The government has announced a £100million package of measures aimed at unlocking private investment for British entrepreneurs, start-ups and scale-ups, but business leaders have slammed the plans, warning that small established firms are being forgotten while the wider business strategy remains “in chaos.”

Effective at the start of the new tax year, these changes expand eligibility for the Enterprise Management Incentives program, which allows eligible companies to offer tax-advantaged stock options to employees. The package doubles the amount of money a company can raise through the Enterprise Investment Scheme and Venture Capital Trusts, both of which offer tax breaks designed to channel money into high-risk, early-stage businesses struggling to find growth funding.

Rachel Reeves, the Chancellor, said she was “supporting business in a very proactive manner” and was making “big commitments to the industry,” adding that the measures would help wealth creators get the capital that is essential to their success.

The reception of the entrepreneurs, however, was very positive. Critics have pointed out the huge difference between the sum involved and the £25billion a year the Treasury is now raising from employers following its increase in National Insurance contributions.

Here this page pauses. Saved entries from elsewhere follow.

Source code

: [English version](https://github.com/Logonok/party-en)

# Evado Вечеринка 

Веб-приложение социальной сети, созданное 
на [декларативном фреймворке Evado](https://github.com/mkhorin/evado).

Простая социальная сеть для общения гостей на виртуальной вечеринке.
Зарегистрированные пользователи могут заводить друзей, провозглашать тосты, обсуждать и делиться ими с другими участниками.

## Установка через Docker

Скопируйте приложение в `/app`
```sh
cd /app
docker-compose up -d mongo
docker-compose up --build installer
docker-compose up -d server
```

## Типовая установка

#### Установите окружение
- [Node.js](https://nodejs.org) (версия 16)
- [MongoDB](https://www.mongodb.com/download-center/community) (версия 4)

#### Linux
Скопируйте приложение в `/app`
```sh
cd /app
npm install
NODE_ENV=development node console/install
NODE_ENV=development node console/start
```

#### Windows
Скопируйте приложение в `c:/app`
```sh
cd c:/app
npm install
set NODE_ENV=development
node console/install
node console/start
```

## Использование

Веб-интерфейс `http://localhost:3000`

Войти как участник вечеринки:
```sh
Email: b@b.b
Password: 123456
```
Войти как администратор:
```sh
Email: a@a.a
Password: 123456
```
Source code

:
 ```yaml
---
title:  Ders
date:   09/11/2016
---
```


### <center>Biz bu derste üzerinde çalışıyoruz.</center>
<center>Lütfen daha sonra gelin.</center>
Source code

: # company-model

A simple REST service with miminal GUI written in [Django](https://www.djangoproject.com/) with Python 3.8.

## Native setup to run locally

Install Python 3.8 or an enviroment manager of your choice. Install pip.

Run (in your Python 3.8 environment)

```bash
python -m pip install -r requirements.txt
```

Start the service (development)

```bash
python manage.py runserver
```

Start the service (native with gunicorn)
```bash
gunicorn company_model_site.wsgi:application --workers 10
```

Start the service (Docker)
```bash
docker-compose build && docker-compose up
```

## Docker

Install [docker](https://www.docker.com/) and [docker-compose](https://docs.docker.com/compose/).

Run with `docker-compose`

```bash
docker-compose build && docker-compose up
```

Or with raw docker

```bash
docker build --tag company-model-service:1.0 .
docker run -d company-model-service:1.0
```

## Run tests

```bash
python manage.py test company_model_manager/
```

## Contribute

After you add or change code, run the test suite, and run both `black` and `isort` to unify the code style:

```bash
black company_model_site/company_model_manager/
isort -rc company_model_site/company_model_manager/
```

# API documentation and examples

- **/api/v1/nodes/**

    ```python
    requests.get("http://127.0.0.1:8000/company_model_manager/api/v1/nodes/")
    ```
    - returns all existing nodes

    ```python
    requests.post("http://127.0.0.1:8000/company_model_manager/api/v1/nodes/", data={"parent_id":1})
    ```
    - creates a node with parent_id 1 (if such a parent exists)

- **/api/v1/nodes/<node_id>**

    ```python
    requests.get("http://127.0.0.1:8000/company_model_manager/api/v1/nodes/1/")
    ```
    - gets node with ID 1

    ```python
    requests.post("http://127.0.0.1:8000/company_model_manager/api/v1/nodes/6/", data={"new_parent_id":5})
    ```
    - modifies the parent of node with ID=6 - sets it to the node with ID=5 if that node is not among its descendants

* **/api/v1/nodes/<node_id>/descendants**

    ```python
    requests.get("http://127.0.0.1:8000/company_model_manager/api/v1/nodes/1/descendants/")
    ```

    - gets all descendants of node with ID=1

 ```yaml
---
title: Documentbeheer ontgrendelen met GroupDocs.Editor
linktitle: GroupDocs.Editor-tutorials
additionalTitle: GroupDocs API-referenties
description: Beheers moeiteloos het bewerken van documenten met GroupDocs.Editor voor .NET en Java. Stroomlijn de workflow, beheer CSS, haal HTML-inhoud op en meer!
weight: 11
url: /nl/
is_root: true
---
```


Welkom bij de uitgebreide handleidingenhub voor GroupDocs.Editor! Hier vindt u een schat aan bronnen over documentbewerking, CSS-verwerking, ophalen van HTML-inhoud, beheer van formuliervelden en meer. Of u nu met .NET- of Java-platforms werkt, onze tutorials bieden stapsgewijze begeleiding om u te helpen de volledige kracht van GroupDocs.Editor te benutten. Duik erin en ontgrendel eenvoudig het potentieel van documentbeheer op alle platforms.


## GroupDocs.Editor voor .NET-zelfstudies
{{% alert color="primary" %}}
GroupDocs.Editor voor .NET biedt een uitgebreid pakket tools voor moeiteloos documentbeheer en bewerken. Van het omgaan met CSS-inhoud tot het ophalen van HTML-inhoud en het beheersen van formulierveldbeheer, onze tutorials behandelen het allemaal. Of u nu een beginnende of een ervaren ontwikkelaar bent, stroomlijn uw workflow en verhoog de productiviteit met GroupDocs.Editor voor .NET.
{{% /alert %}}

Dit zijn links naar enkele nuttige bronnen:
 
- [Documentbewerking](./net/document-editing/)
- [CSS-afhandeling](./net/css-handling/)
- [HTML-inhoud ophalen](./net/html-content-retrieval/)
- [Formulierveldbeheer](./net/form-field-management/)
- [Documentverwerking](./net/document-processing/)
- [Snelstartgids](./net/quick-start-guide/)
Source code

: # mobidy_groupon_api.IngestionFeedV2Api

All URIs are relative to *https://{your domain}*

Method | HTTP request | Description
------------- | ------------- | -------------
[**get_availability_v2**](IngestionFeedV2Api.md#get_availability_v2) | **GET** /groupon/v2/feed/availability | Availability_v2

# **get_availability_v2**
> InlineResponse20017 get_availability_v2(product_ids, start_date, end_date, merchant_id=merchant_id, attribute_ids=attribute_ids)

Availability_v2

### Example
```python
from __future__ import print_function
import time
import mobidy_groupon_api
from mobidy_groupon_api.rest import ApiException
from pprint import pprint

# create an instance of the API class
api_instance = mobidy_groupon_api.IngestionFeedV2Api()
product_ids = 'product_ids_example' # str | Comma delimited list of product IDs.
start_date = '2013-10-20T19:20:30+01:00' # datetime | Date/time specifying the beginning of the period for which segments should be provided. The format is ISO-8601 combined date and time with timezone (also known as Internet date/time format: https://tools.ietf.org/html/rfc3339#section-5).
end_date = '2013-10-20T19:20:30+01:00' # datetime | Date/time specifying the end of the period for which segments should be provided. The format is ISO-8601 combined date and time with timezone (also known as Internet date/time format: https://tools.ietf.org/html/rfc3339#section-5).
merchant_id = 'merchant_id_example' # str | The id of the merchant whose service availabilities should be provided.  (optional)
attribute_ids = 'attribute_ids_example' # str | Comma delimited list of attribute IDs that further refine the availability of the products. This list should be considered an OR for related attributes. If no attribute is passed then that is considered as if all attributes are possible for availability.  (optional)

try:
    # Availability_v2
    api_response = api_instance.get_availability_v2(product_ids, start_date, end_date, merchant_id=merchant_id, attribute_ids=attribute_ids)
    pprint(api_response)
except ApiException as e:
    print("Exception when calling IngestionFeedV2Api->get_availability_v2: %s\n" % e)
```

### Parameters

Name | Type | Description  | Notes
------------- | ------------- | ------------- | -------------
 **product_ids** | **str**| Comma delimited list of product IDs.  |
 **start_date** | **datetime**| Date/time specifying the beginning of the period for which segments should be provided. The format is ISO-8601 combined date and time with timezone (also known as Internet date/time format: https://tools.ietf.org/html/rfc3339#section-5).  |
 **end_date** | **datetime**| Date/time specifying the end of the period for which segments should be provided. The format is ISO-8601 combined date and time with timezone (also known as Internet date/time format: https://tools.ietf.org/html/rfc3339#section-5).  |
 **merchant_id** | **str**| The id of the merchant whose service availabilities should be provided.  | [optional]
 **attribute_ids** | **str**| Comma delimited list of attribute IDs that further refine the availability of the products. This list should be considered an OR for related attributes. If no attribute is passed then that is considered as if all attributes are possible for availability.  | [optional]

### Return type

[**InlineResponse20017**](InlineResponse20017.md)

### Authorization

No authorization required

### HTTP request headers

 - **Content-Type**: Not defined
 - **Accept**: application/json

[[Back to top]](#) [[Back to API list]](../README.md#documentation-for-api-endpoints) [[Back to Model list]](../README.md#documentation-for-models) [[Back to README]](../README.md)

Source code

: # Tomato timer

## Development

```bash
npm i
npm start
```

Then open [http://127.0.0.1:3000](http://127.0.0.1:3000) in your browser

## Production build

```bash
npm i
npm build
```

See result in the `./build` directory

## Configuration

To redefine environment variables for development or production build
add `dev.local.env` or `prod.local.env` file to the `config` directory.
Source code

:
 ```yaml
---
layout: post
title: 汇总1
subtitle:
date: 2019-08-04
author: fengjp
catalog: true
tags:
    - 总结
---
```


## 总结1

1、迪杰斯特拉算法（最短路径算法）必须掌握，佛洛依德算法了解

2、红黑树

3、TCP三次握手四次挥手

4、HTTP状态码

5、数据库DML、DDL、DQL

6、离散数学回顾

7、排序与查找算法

Katrina Young, digital transformation strategist at KYC Digital, said statistics don’t drive policy. The increased EIS, VCT and EMI services are aimed at companies with gross assets of up to £120million and up to 500 employees, he noted, excluding dental practices, family catering firms and small bakery chains that employ large numbers of workers but face an extra £900 a year from £900 from NI to 9 a year. £5,000. He cited data from the British Chambers of Commerce showing that 82% of firms expect an increase in NI to have an impact on their business, with 58% expecting a reduction in employment.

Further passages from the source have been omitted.